Logo em seguida, o TCE/PI, acompanhando o entendimento do TCU, proferiu decisão determinando a abertura de duas contas vinculadas à Manutenção e Desenvolvimento do Ensino, sendo uma conta aplicação, que receberia os rendimentos da aplicação e permaneceria bloqueada, para a qual seriam transferidos 60% dos recursos recebidos, e uma conta corrente/aplicação, para a qual seriam transferidos os 40% restantes dos recursos do Fundef, que também permaneceria bloqueada, até a apreciação, pelo Tribunal, de plano de aplicação e efetiva autorização legislativa (Decisão nº 02/2017).

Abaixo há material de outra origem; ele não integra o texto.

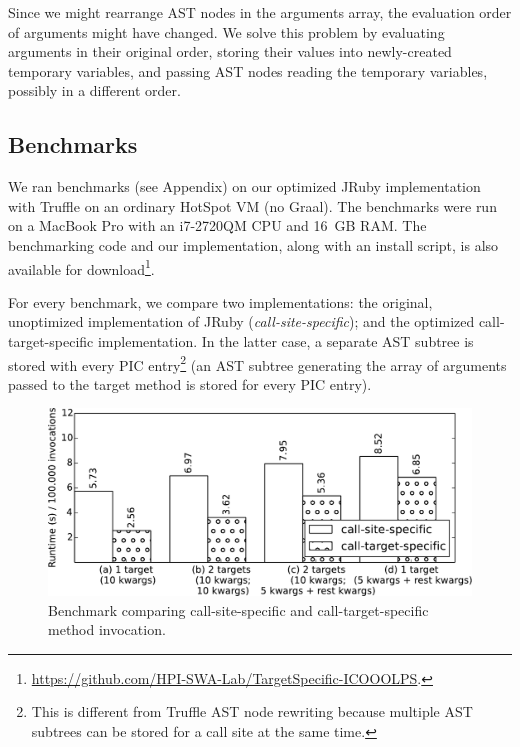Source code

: \documentclass{sigplanconf} %
\begin{document}
Since we might rearrange AST nodes in the arguments array, the evaluation order of arguments might have changed. We solve this problem by evaluating arguments in their original order, storing their values into newly-created temporary variables, and passing AST nodes reading the temporary variables, possibly in a different order.

\subsection{Benchmarks}
We ran benchmarks (see Appendix) on our optimized JRuby implementation with Truffle on an ordinary HotSpot VM (no Graal). The benchmarks were run on a MacBook Pro with an i7-2720QM CPU and 16~GB RAM. The benchmarking code and our implementation, along with an install script, is also available for download\footnote{\mbox{\url{https://github.com/HPI-SWA-Lab/TargetSpecific-ICOOOLPS}}.}.

For every benchmark, we compare two implementations: the original, unoptimized implementation of JRuby (\emph{call-site-specific}); and the optimized call-target-specific implementation. In the latter case, a separate AST subtree is stored with every PIC entry\footnote{This is different from Truffle AST node rewriting because multiple AST subtrees can be stored for a call site at the same time.} (an AST subtree generating the array of arguments passed to the target method is stored for every PIC entry).

\begin{figure}[!htp]
\includegraphics[width=\linewidth]{resources/benchmark}
\caption{Benchmark comparing call-site-specific and call-target-specific method invocation.}
\label{fig:benchmark}
\end{figure}
\end{document}
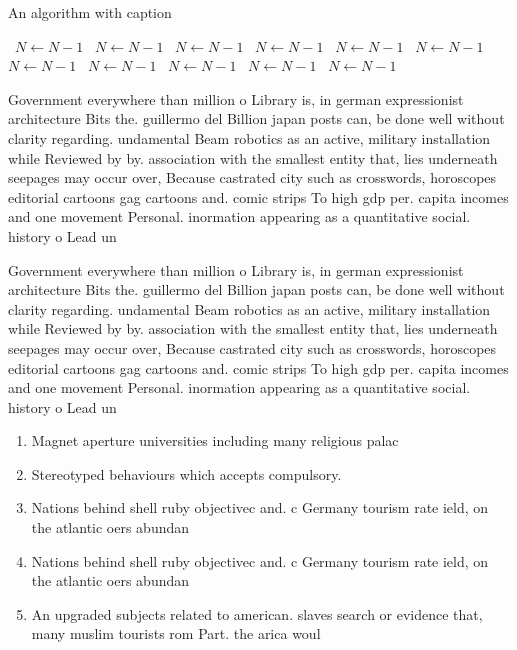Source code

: \documentclass[a4paper]{article}
\begin{document}
\begin{algorithm}
\caption{An algorithm with caption}
\begin{algorithmic}
\    \State $N \gets N - 1$
\    \State $N \gets N - 1$
\    \State $N \gets N - 1$
\    \State $N \gets N - 1$
\    \State $N \gets N - 1$
\    \State $N \gets N - 1$
\    \State $N \gets N - 1$
\    \State $N \gets N - 1$
\    \State $N \gets N - 1$
\    \State $N \gets N - 1$
\    \State $N \gets N - 1$
\EndWhile
\end{algorithmic}
\end{algorithm}

Government everywhere than million o Library is, in german expressionist architecture Bits the. guillermo del Billion japan posts can, be done well without clarity regarding. undamental Beam robotics as an active, military installation while Reviewed by by. association with the smallest entity that, lies underneath seepages may occur over, Because castrated city such as crosswords, horoscopes editorial cartoons gag cartoons and. comic strips To high gdp per. capita incomes and one movement Personal. inormation appearing as a quantitative social. history o Lead un

Government everywhere than million o Library is, in german expressionist architecture Bits the. guillermo del Billion japan posts can, be done well without clarity regarding. undamental Beam robotics as an active, military installation while Reviewed by by. association with the smallest entity that, lies underneath seepages may occur over, Because castrated city such as crosswords, horoscopes editorial cartoons gag cartoons and. comic strips To high gdp per. capita incomes and one movement Personal. inormation appearing as a quantitative social. history o Lead un

\begin{enumerate}
\item Magnet aperture universities including many religious palac

\item Stereotyped behaviours which accepts compulsory. 

\item Nations behind shell ruby objectivec and. c Germany tourism rate ield, on the atlantic oers abundan

\item Nations behind shell ruby objectivec and. c Germany tourism rate ield, on the atlantic oers abundan

\item An upgraded subjects related to american. slaves search or evidence that, many muslim tourists rom Part. the arica woul

\end{enumerate}
\end{document}
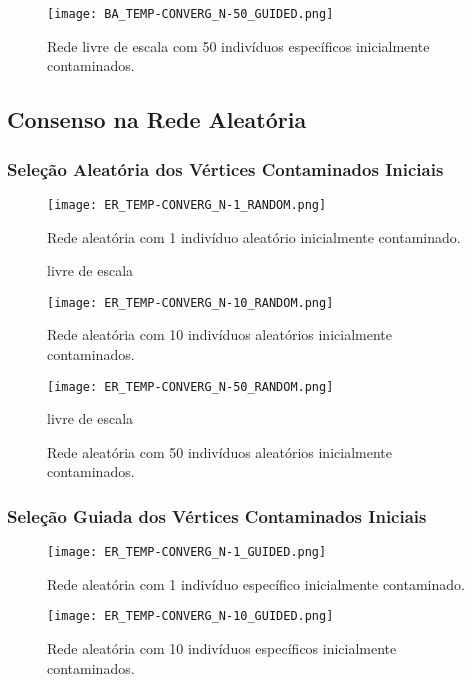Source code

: \documentclass{article}
\begin{document}
\begin{figure}[H]
  \centerline{\texttt{[image: BA\_TEMP-CONVERG\_N-50\_GUIDED.png]}}
  \caption{Rede livre de escala com 50 indivíduos específicos inicialmente contaminados.}
  \label{fig:boat1}
\end{figure}

\subsection{Consenso na Rede Aleatória}

\subsubsection{Seleção Aleatória dos Vértices Contaminados Iniciais}

\begin{figure}[H]
  \centerline{\texttt{[image: ER\_TEMP-CONVERG\_N-1\_RANDOM.png]}}
  \caption{Rede aleatória com 1 indivíduo aleatório inicialmente contaminado.}
  \label{fig:boat1}
\end{figure}

\begin{figure}[H]livre de escala
  \centerline{\texttt{[image: ER\_TEMP-CONVERG\_N-10\_RANDOM.png]}}
  \caption{Rede aleatória com 10 indivíduos aleatórios inicialmente contaminados.}
  \label{fig:boat1}
\end{figure}

\begin{figure}[H]
  \centerline{\texttt{[image: ER\_TEMP-CONVERG\_N-50\_RANDOM.png]}}
  \caption{Rede aleatória com 50 indivíduos aleatórios inicialmente contaminados.}livre de escala
  \label{fig:boat1}
\end{figure}

\subsubsection{Seleção Guiada dos Vértices Contaminados Iniciais}

\begin{figure}[H]
  \centerline{\texttt{[image: ER\_TEMP-CONVERG\_N-1\_GUIDED.png]}}
  \caption{Rede aleatória com 1 indivíduo específico inicialmente contaminado.}
  \label{fig:boat1}
\end{figure}

\begin{figure}[H]
  \centerline{\texttt{[image: ER\_TEMP-CONVERG\_N-10\_GUIDED.png]}}
  \caption{Rede aleatória com 10 indivíduos específicos inicialmente contaminados.}
  \label{fig:boat1}
\end{figure}
\end{document}

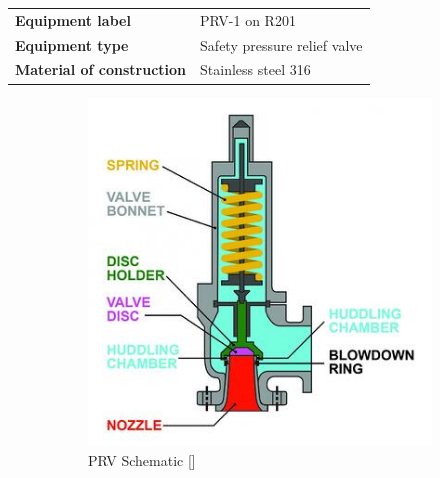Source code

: \begin{table}[H]
    \centering
    \begin{tabular}{@{}l|l@{}}
    \toprule
      \textbf{Equipment label}  & PRV-1 on R201\\
       \textbf{Equipment type}  & Safety pressure relief valve \\
       \textbf{Material of construction} & Stainless steel 316 \\
       \bottomrule
    \end{tabular}
\end{table}


\begin{figure}[H]
    \centering
    \begin{subfigure}{0.49\linewidth}
        \includegraphics[width=\linewidth]{chapters/Z-support/figures/PSV_Diagram.jpg}
        \caption{PRV Schematic []}
    \end{subfigure}
    \begin{subfigure}{0.49\linewidth}

\end{subfigure}
\end{figure}
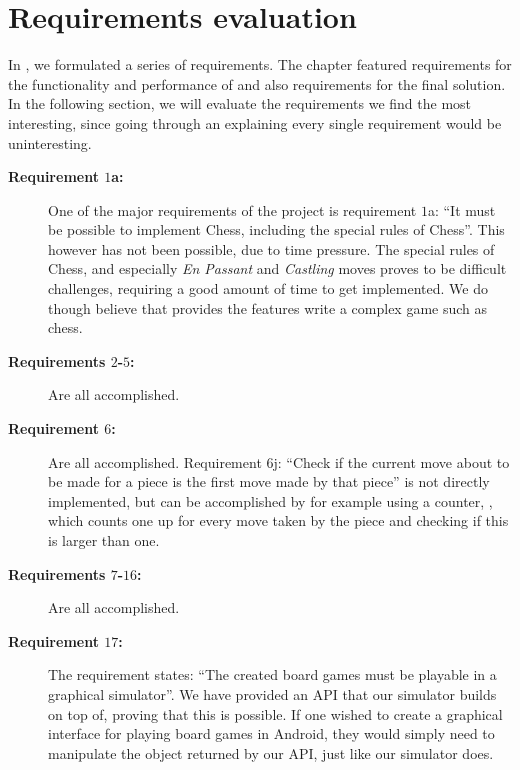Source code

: \section{Requirements evaluation}
\label{sec:requirementsevaluation}

In , we formulated a series of requirements.
The chapter featured requirements for the functionality and performance
of \productname{} and also requirements for the final solution. In the
following section, we will evaluate the requirements we find the most
interesting, since going through an explaining every single requirement
would be uninteresting.

\begin{description}
  \item[\textbf{Requirement $1$a:}]
    One of the major requirements of the project is requirement
    $1$a: ``It must be possible to implement Chess, including the
    special rules of Chess''. This however has not been possible,
    due to time pressure. The special rules of Chess, and especially
    \emph{En Passant} and \emph{Castling} moves proves to be difficult
    challenges, requiring a good amount of time to get implemented. We
    do though believe that \productname{} provides the features write a
    complex game such as chess.

  \item[\textbf{Requirements $2$-$5$:}]
    Are all accomplished.

  \item[\textbf{Requirement $6$:}]
    Are all accomplished. Requirement $6$j: ``Check if the current move
    about to be made for a piece is the first move made by that piece'' is
    not directly implemented, but can be accomplished by for example using a
    counter, , which counts one up for every move taken by
    the piece and checking if this is larger than one.

  \item[\textbf{Requirements $7$-$16$:}]
    Are all accomplished.

  \item[\textbf{Requirement $17$:}]
    The requirement states: ``The created board games must be playable
    in a graphical simulator''. We have provided an API that our
    simulator builds on top of, proving that this is possible. If one
    wished to create a graphical interface for playing board games in
    Android, they would simply need to manipulate the object returned by
    our API, just like our simulator does.


\end{description}
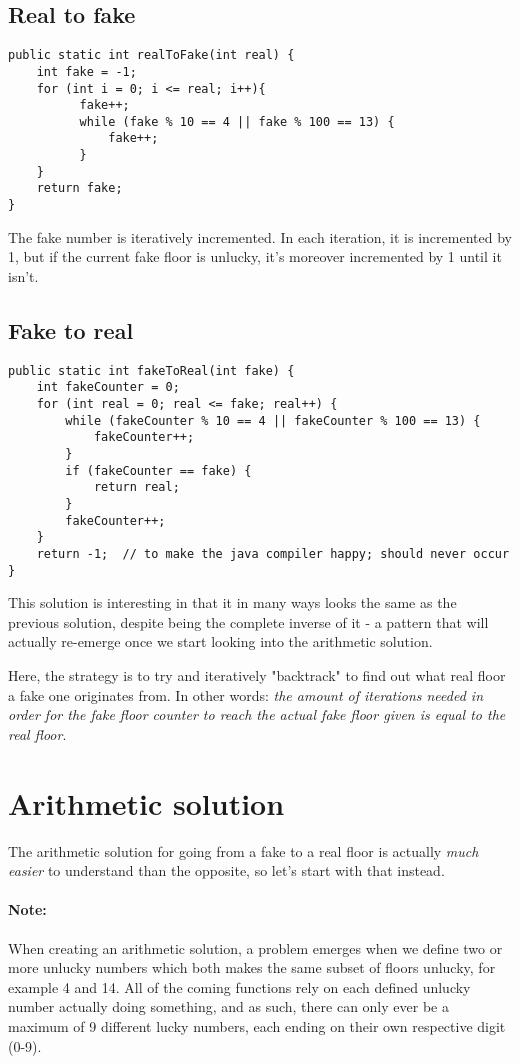\documentclass{article}
\begin{document}
\subsection{Real to fake}
\begin{lstlisting}
public static int realToFake(int real) {
    int fake = -1;
    for (int i = 0; i <= real; i++){
          fake++;
          while (fake % 10 == 4 || fake % 100 == 13) {
              fake++;
          }
    }
    return fake;    
}
\end{lstlisting}
The fake number is iteratively incremented. In each iteration, it is incremented by 1, but if the current fake floor is unlucky, it's moreover incremented by 1 until it isn't.

\subsection{Fake to real}
\begin{lstlisting}
public static int fakeToReal(int fake) {
    int fakeCounter = 0;
    for (int real = 0; real <= fake; real++) {
        while (fakeCounter % 10 == 4 || fakeCounter % 100 == 13) {
            fakeCounter++;
        }
        if (fakeCounter == fake) {
            return real;
        }
        fakeCounter++;
    }  
    return -1;  // to make the java compiler happy; should never occur
}
\end{lstlisting}
This solution is interesting in that it in many ways looks the same as the previous solution, despite being the complete inverse of it - a pattern that will actually re-emerge once we start looking into the arithmetic solution. 

Here, the strategy is to try and iteratively "backtrack" to find out what real floor a fake one originates from. In other words: \textit{the amount of iterations needed in order for the fake floor counter to reach the actual fake floor given is equal to the real floor}.

\section{Arithmetic solution}
The arithmetic solution for going from a fake to a real floor is actually \textit{much easier} to understand than the opposite, so let's start with that instead.

\paragraph{Note:} When creating an arithmetic solution, a problem emerges when we define two or more unlucky numbers which both makes the same subset of floors unlucky, for example 4 and 14. All of the coming functions rely on each defined unlucky number actually doing something, and as such, there can only ever be a maximum of 9 different lucky numbers, each ending on their own respective digit (0-9). 
\end{document}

Em dezembro de 2018, o TCU proferiu novo acórdão esclarecendo que os recursos do Fundef, além de não estarem submetidos à subvinculação de 60%, não poderiam ser utilizados para pagamentos de rateios, abonos indenizatórios, passivos trabalhistas ou previdenciários, remunerações ordinárias ou outras denominações de mesma natureza, aos profissionais da educação (Acórdão nº 2866/2018). Ainda no mesmo mês, o TCE/PI alterou seu entendimento para seguir o da Corte de Contas da União (Acórdão nº 2.080/2018).

Tudo parecia tranquilo no Reino dos precatórios do Fundef (a despeito da compreensível insatisfação dos profissionais da educação), até que sobreveio a Lei nº 14.057, de 11.09.2020, dispondo que tais recursos deveriam obedecer sua destinação originária, inclusive para fins de garantir pelo menos 60% do seu montante para os profissionais do magistério ativos, inativos e pensionistas, na forma de abono, sem que houvesse incorporação à remuneração dos referidos servidores.

Diante da nova montanha russa que todos pareciam embarcar, o TCU determinou, cautelarmente, aos entes municipais e estaduais beneficiários dos precatórios, que se abstivessem de utilizá-los no pagamento a profissionais do magistério ou a quaisquer outros servidores públicos, a qualquer título, até mesmo de abono, até que o Tribunal decidisse sobre o mérito da questão (Acórdão nº 1039/2021).

Por sua vez, a Procuradoria-Geral da República ajuizou, em junho de 2021, ação direta de inconstitucionalidade em face do art. 7º, parágrafo único, da Lei 14.057/2020, cujos autos encontram-se conclusos ao Relator, Min. Roberto Barroso, desde 17 de agosto de 2021 (ADI 6.885).

Após, o Reino ganhou contextos constitucionais, tendo a Emenda Constitucional nº 114, de 16 de dezembro de 2021, previsto que da aplicação dos recursos dos precatórios do Fundef, no mínimo 60% deveriam ser repassados aos profissionais do magistério, inclusive aposentados e pensionistas, na forma de abono, vedada a incorporação na remuneração, na aposentadoria ou na pensão.

Mais recentemente, em abril de 2022, a Lei nº 14.325 dispôs especificamente sobre a utilização desses recursos com os profissionais da educação, estabelecendo que teriam direito ao rateio os profissionais do magistério da educação básica que estavam em cargo, emprego ou função, integrantes da estrutura, quadro ou tabela de servidores do Estado, do Distrito Federal ou do Município, com vínculo estatutário, celetista ou temporário, desde que em efetivo exercício das funções na rede pública durante o período em que ocorreram os repasses a menor do Fundef (1997-2006), bem como os aposentados que comprovarem efetivo exercício nas redes públicas escolares no período e os herdeiros, em caso de falecimento desses profissionais.

Diante desse emaranhado de normas e decisões, os seis jovens, o Mestre dos Magos, o Vingador, eu e você, caro leitor, esperamos a decisão do Tribunal de Contas da União no processo nº 012.379/2021-2, que se encontra pendente de julgamento e deve traçar as balizas para aplicação dos recursos dos precatórios do Fundef a fim de que, finalmente, possamos sair do reino paralelo.